Shrugging, dismissing the very idea, she said, “You don’t need a higher degree for that. Any monk or bum can do that.” Leaning forward, frowning urgently and then breaking into a smile, she said, “Just go at it the way you’re going at you-know-what.”

“I’ve got special reasons there. And it was your idea.”

“What difference does that make? The will to do it is what matters. There’s always some special reason.”

He was attending, half smiling, totally absorbed in her voice, as if it came out of a burning bush. Aunt Emily perceived that he was easily led, that he wanted the kind of direction and reassurance that Charity was prepared to give him. He paid too much attention to other people’s opinions, including, unfortunately, hers. Now he shrugged, nodded, accepted. Aunt Emily could not help asking, “What is this you-know-what?”
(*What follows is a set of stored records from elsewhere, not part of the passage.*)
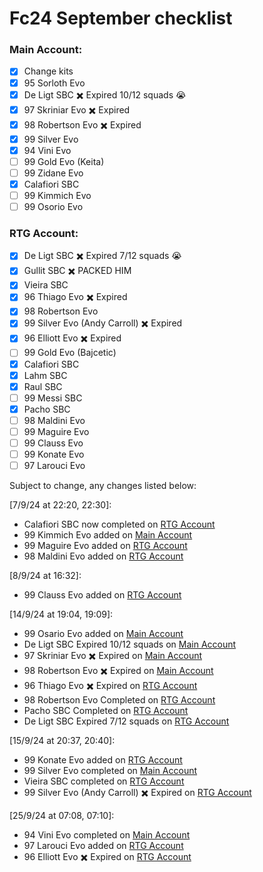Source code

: # Fc24 September checklist

### Main Account:
- [x] Change kits
- [x] 95 Sorloth Evo
- [x] De Ligt SBC ✖️ Expired 10/12 squads 😭
- [x] 97 Skriniar Evo ✖️ Expired
- [x] 98 Robertson Evo ✖️ Expired
- [x] 99 Silver Evo
- [x] 94 Vini Evo
- [ ] 99 Gold Evo (Keita)
- [ ] 99 Zidane Evo
- [x] Calafiori SBC
- [ ] 99 Kimmich Evo
- [ ] 99 Osorio Evo

### RTG Account:
- [x] De Ligt SBC ✖️ Expired 7/12 squads 😭
- [x] Gullit SBC ✖️ PACKED HIM
- [x] Vieira SBC
- [x] 96 Thiago Evo ✖️ Expired
- [x] 98 Robertson Evo
- [x] 99 Silver Evo (Andy Carroll) ✖️ Expired
- [x] 96 Elliott Evo ✖️ Expired
- [ ] 99 Gold Evo (Bajcetic)
- [x] Calafiori SBC
- [x] Lahm SBC
- [x] Raul SBC
- [ ] 99 Messi SBC
- [x] Pacho SBC
- [ ] 98 Maldini Evo
- [ ] 99 Maguire Evo
- [ ] 99 Clauss Evo
- [ ] 99 Konate Evo
- [ ] 97 Larouci Evo

Subject to change, any changes listed below:  

[7/9/24 at 22:20, 22:30]:
- Calafiori SBC now completed on [RTG Account](#rtg-account)
- 99 Kimmich Evo added on [Main Account](#main-account)
- 99 Maguire Evo added on [RTG Account](#rtg-account)
- 98 Maldini Evo added on [RTG Account](#rtg-account)

[8/9/24 at 16:32]:
- 99 Clauss Evo added on [RTG Account](#rtg-account)

[14/9/24 at 19:04, 19:09]:
- 99 Osario Evo added on [Main Account](#main-account)
- De Ligt SBC Expired 10/12 squads on [Main Account](#main-account)
- 97 Skriniar Evo ✖️ Expired on [Main Account](#main-account)
- 98 Robertson Evo ✖️ Expired on [Main Account](#main-account)
- 96 Thiago Evo ✖️ Expired on [RTG Account](#rtg-account)
- 98 Robertson Evo Completed on [RTG Account](#rtg-account)
- Pacho SBC Completed on [RTG Account](#rtg-account)
- De Ligt SBC Expired 7/12 squads on [RTG Account](#rtg-account)

[15/9/24 at 20:37, 20:40]:
- 99 Konate Evo added on [RTG Account](#rtg-account)
- 99 Silver Evo completed on [Main Account](#main-account)
- Vieira SBC completed on [RTG Account](#rtg-account)
- 99 Silver Evo (Andy Carroll) ✖️ Expired on [RTG Account](#rtg-account)

[25/9/24 at 07:08, 07:10]:
- 94 Vini Evo completed on [Main Account](#main-account)
- 97 Larouci Evo added on [RTG Account](#rtg-account)
- 96 Elliott Evo ✖️ Expired on [RTG Account](#rtg-account)
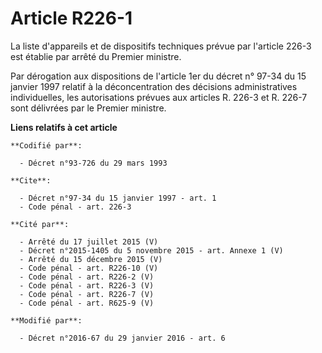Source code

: # Article R226-1

La liste d'appareils et de dispositifs techniques prévue par l'article 226-3 est établie par arrêté du Premier ministre. 

Par dérogation aux dispositions de l'article 1er du décret n° 97-34 du 15 janvier 1997 relatif à la déconcentration des
décisions administratives individuelles, les autorisations prévues aux articles R. 226-3 et R. 226-7 sont délivrées par le
Premier ministre.

**Liens relatifs à cet article**

	**Codifié par**:

	  - Décret n°93-726 du 29 mars 1993

	**Cite**:

	  - Décret n°97-34 du 15 janvier 1997 - art. 1
	  - Code pénal - art. 226-3

	**Cité par**:

	  - Arrêté du 17 juillet 2015 (V)
	  - Décret n°2015-1405 du 5 novembre 2015 - art. Annexe 1 (V)
	  - Arrêté du 15 décembre 2015 (V)
	  - Code pénal - art. R226-10 (V)
	  - Code pénal - art. R226-2 (V)
	  - Code pénal - art. R226-3 (V)
	  - Code pénal - art. R226-7 (V)
	  - Code pénal - art. R625-9 (V)

	**Modifié par**:

	  - Décret n°2016-67 du 29 janvier 2016 - art. 6
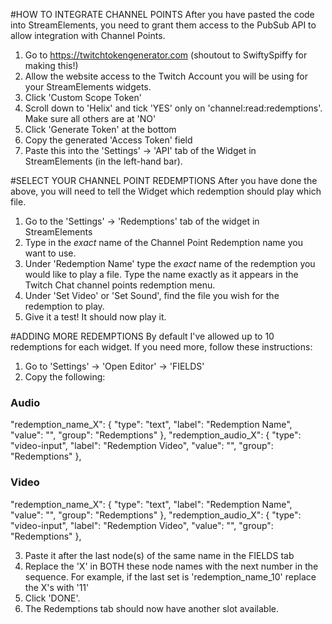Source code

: #HOW TO INTEGRATE CHANNEL POINTS
After you have pasted the code into StreamElements, you need to grant them access to the PubSub API to allow integration with Channel Points.

1. Go to https://twitchtokengenerator.com (shoutout to SwiftySpiffy for making this!)
2. Allow the website access to the Twitch Account you will be using for your StreamElements widgets.
3. Click 'Custom Scope Token'
4. Scroll down to 'Helix' and tick 'YES' only on 'channel:read:redemptions'. Make sure all others are at 'NO'
5. Click 'Generate Token' at the bottom
6. Copy the generated 'Access Token' field
7. Paste this into the 'Settings' -> 'API' tab of the Widget in StreamElements (in the left-hand bar).

#SELECT YOUR CHANNEL POINT REDEMPTIONS
After you have done the above, you will need to tell the Widget which redemption should play which file.

1. Go to the 'Settings' -> 'Redemptions' tab of the widget in StreamElements
2. Type in the *exact* name of the Channel Point Redemption name you want to use.
3. Under 'Redemption Name' type the *exact* name of the redemption you would like to play a file. Type the name exactly as it appears in the Twitch Chat channel points redemption menu.
4. Under 'Set Video' or 'Set Sound', find the file you wish for the redemption to play.
5. Give it a test! It should now play it.

#ADDING MORE REDEMPTIONS
By default I've allowed up to 10 redemptions for each widget. If you need more, follow these instructions:

1. Go to 'Settings' -> 'Open Editor' -> 'FIELDS'
2. Copy the following:

### Audio
"redemption_name_X": {
    "type": "text",
    "label": "Redemption Name",
    "value": "",
    "group": "Redemptions"
  },
  "redemption_audio_X": {
    "type": "video-input",
    "label": "Redemption Video",
    "value": "",
    "group": "Redemptions"
  },
  
  ### Video
  "redemption_name_X": {
    "type": "text",
    "label": "Redemption Name",
    "value": "",
    "group": "Redemptions"
  },
  "redemption_audio_X": {
    "type": "video-input",
    "label": "Redemption Video",
    "value": "",
    "group": "Redemptions"
  },

3. Paste it after the last node(s) of the same name in the FIELDS tab
4. Replace the 'X' in BOTH these node names with the next number in the sequence. For example, if the last set is 'redemption_name_10' replace the X's with '11'
5. Click 'DONE'.
6. The Redemptions tab should now have another slot available.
Instantly Charity’s face changed from argumentative to gleeful. She laughed out loud. “You’ll find out. Oh, are you going to get a surprise! There’s going to be an
announcement.
Maybe tomorrow.”

Everybody looked her way, awaiting further enlightenment, but she had said all she was going to. It sounded ominous. In fact, it persuaded Aunt Emily that by letting things drift for only five days she had already waited too long. She subsided into watchfulness. But when Dorothy was clearing the table and George Barnwell had rolled his napkin into its ring and Charity had stood up, already in flight, her mother said, “Are you going out again this evening? I had some things I wanted to talk over with you.”
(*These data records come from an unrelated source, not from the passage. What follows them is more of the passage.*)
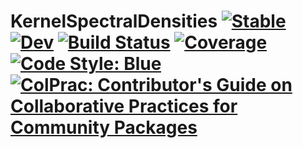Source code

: # KernelSpectralDensities [![Stable](https://img.shields.io/badge/docs-stable-blue.svg)](https://Crown421.github.io/KernelSpectralDensities.jl/stable/) [![Dev](https://img.shields.io/badge/docs-dev-blue.svg)](https://Crown421.github.io/KernelSpectralDensities.jl/dev/) [![Build Status](https://github.com/Crown421/KernelSpectralDensities.jl/actions/workflows/CI.yml/badge.svg?branch=main)](https://github.com/Crown421/KernelSpectralDensities.jl/actions/workflows/CI.yml?query=branch%3Amain) [![Coverage](https://codecov.io/gh/Crown421/KernelSpectralDensities.jl/branch/main/graph/badge.svg)](https://codecov.io/gh/Crown421/KernelSpectralDensities.jl) [![Code Style: Blue](https://img.shields.io/badge/code%20style-blue-4495d1.svg)](https://github.com/invenia/BlueStyle) [![ColPrac: Contributor's Guide on Collaborative Practices for Community Packages](https://img.shields.io/badge/ColPrac-Contributor's%20Guide-blueviolet)](https://github.com/SciML/ColPrac)
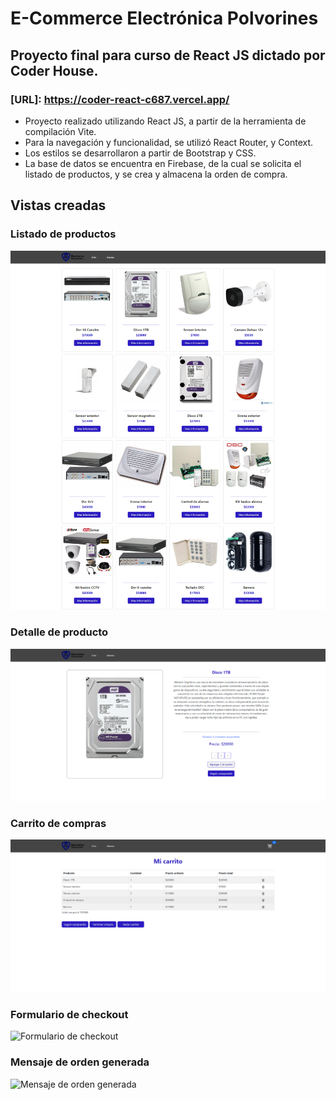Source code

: # E-Commerce Electrónica Polvorines

## Proyecto final para curso de React JS dictado por Coder House.

### [URL]: https://coder-react-c687.vercel.app/

- Proyecto realizado utilizando React JS, a partir de la herramienta de compilación Vite.
- Para la navegación y funcionalidad, se utilizó React Router, y Context.
- Los estilos se desarrollaron a partir de Bootstrap y CSS.
- La base de datos se encuentra en Firebase, de la cual se solicita el listado de productos, y se crea y almacena la orden de compra.


## **Vistas creadas**

### **Listado de productos**

![Listado productos](https://github.com/MedinaJuaan/CoderReact/blob/main/src/assets/Images/Readme/listado.png?raw=true)

### **Detalle de producto**

![Detalle de producto](https://github.com/MedinaJuaan/CoderReact/blob/main/src/assets/Images/Readme/detalle.png?raw=true)

### **Carrito de compras**

![Carrito de compras](https://github.com/MedinaJuaan/CoderReact/blob/main/src/assets/Images/Readme/carrito.png?raw=true)

### **Formulario de checkout**

![Formulario de checkout](https://github.com/MedinaJuaan/CoderReact/tree/main/src/assets/Images/Readme/formulario.png?raw=true)

### **Mensaje de orden generada**

![Mensaje de orden generada](https://github.com/MedinaJuaan/CoderReact/tree/main/src/assets/Images/Readme/thankyou.png?raw=true)



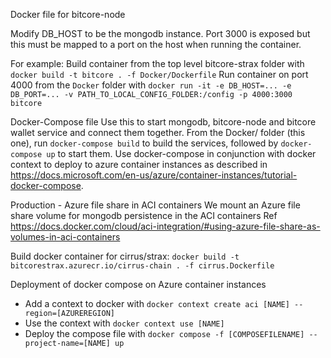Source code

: Docker file for bitcore-node

Modify DB_HOST to be the mongodb instance.
Port 3000 is exposed but this must be mapped to a port on the host when running the container.

For example:
Build container from the top level bitcore-strax folder with `docker build -t bitcore . -f Docker/Dockerfile`
Run container on port 4000 from the `Docker` folder with `docker run -it -e DB_HOST=... -e DB_PORT=... -v PATH_TO_LOCAL_CONFIG_FOLDER:/config -p 4000:3000 bitcore`

Docker-Compose file
Use this to start mongodb, bitcore-node and bitcore wallet service and connect them together.
From the Docker/ folder (this one), run `docker-compose build` to build the services, followed by `docker-compose up` to start them.
Use docker-compose in conjunction with docker context to deploy to azure container instances as described in https://docs.microsoft.com/en-us/azure/container-instances/tutorial-docker-compose.

Production - Azure file share in ACI containers
We mount an Azure file share volume for mongodb persistence in the ACI containers
Ref https://docs.docker.com/cloud/aci-integration/#using-azure-file-share-as-volumes-in-aci-containers

Build docker container for cirrus/strax: `docker build -t bitcorestrax.azurecr.io/cirrus-chain . -f cirrus.Dockerfile`

Deployment of docker compose on Azure container instances
- Add a context to docker with `docker context create aci [NAME] --region=[AZUREREGION]`
- Use the context with `docker context use [NAME]`
- Deploy the compose file with `docker compose -f [COMPOSEFILENAME] --project-name=[NAME] up`
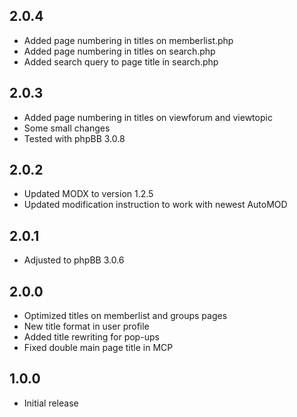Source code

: 2.0.4
-----

- Added page numbering in titles on memberlist.php
- Added page numbering in titles on search.php
- Added search query to page title in search.php


2.0.3
-----

- Added page numbering in titles on viewforum and viewtopic
- Some small changes
- Tested with phpBB 3.0.8


2.0.2
-----

- Updated MODX to version 1.2.5
- Updated modification instruction to work with newest AutoMOD


2.0.1
-----

- Adjusted to phpBB 3.0.6


2.0.0
-----

- Optimized titles on memberlist and groups pages
- New title format in user profile
- Added title rewriting for pop-ups
- Fixed double main page title in MCP


1.0.0
-----

- Initial release
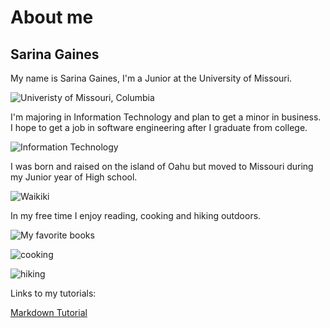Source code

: # About me 

## Sarina Gaines

My name is Sarina Gaines, I'm a Junior at the University of Missouri.

![Univeristy of Missouri, Columbia](https://media.bizj.us/view/img/3148031/473703521538a1192805o*750xx1772-997-0-159.jpg)

I'm majoring in Information Technology and plan to get a minor in business. I hope to get a job in software engineering after I graduate from college. 

![Information Technology](https://i0.wp.com/marketbusinessnews.com/wp-content/uploads/2018/11/Information-Technology-thumbnail.jpg?fit=509%2C267&ssl=1&resize=1280%2C720)

I was born and raised on the island of Oahu but moved to Missouri during my Junior year of High school. 

![Waikiki](https://media4.s-nbcnews.com/j/newscms/2018_27/1351352/oahu-hawaii-today-180706-main_a8e79999522daa202db7eba68ee43c17.fit-760w.jpg)

In my free time I enjoy reading, cooking and hiking outdoors. 

![My favorite books](https://www.scholastic.com/content/dam/scholastic/educators/book-lists/Harry-Potter-Book-List_BL_16-9.jpg.corpimagerendition.xxl.1400.788.png)

![cooking](https://imagesvc.meredithcorp.io/v3/mm/image?url=https%3A%2F%2Fcdn-image.myrecipes.com%2Fsites%2Fdefault%2Ffiles%2Fstyles%2F4_3_horizontal_-_1200x900%2Fpublic%2F1550776692%2FGettyImages-887636042.jpg%3Fitok%3Dxrvft3cr&w=400&c=sc&poi=face&q=85)

![hiking](https://s29081.pcdn.co/wp-content/uploads/2018/02/best-hikes-on-kauai-hawaii-02521.jpg.optimal.jpg)


Links to my tutorials: 

[Markdown Tutorial](README.md)
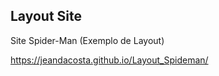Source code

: <h2> Layout Site </h2>
Site Spider-Man (Exemplo de Layout)

https://jeandacosta.github.io/Layout_Spideman/

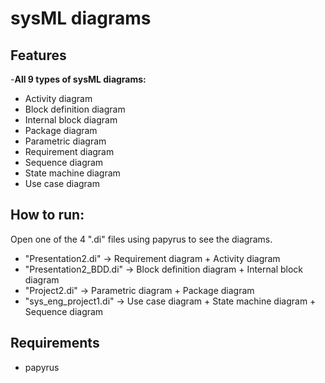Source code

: # sysML diagrams

## Features
-**All 9 types of sysML diagrams:**
  - Activity diagram
  - Block definition diagram
  - Internal block diagram
  - Package diagram
  - Parametric diagram
  - Requirement diagram
  - Sequence diagram
  - State machine diagram
  - Use case diagram

## How to run:
Open one of the 4 ".di" files using papyrus to see the diagrams. 
- "Presentation2.di" -> Requirement diagram + Activity diagram
- "Presentation2_BDD.di" -> Block definition diagram + Internal block diagram
- "Project2.di" -> Parametric diagram + Package diagram
- "sys_eng_project1.di" -> Use case diagram + State machine diagram + Sequence diagram

## Requirements
- papyrus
“Can they wait till tomorrow? We have to go down to the village and make some telephone calls.”

“Telephone calls? To whom?”

“That’s part of the surprise. Won’t tomorrow do?”

“I suppose it might if I were sure I’d see you tomorrow.”

“You can be sure. At breakfast.”

“All right.”

She watched Charity go around the table, drop a kiss on her father’s feathery head, and take Sid’s arm. “Come on, Mr. Lang, sir. We’ll be late.” There they went, she in her dirndl and sweater, he in his wrinkled khakis.

Somewhat grimly, Aunt Emily took herself out onto the porch. She sat a long time in the dusk, knitting by ear, thinking and planning, annoyed by Charity’s lack of common sense. Such an airy dismissing of warnings—for she knew precisely what her mother wanted to talk to her about. Such total lack of realism, with her infatuated faith that people could do anything they wanted to if they only wanted it enough. With Sid, at least, Charity’s theory was sound. She could do anything she wanted with
him.
He had no better sense than she had.

Well, tomorrow’s encounter. She would begin by pointing out that her sister Margaret, with Molly and three children, was coming on Sunday, and would require the dormitory. Sid’s visit must therefore be terminated. That would bring on the promised announcement, which she would have to oppose. Then the fat would be in the fire—hurt, tears, protestations, anger, the whole rest of the summer with a sullen Charity moping around the place, unhappy and rebellious and embittered. Perhaps there would be the necessity of resisting her return to Cambridge, where she would be out of control. There would be the unpleasant duty of watching the mail—not to intercept it, she would not stoop to that, but to make sure that the break was clean.